┌─ EXTRACTED MATERIAL

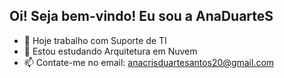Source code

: ## Oi! Seja bem-vindo! Eu sou a AnaDuarteS


- 🔭 Hoje trabalho com Suporte de TI
- 🌱 Estou estudando Arquitetura em Nuvem
- 📫 Contate-me no email: anacrisduartesantos20@gmail.com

└─

The finished copy should match the data above word for word and contain no pictures.

Source code

: ## Oi! Seja bem-vindo! Eu sou a AnaDuarteS


- 🔭 Hoje trabalho com Suporte de TI
- 🌱 Estou estudando Arquitetura em Nuvem
- 📫 Contate-me no email: anacrisduartesantos20@gmail.com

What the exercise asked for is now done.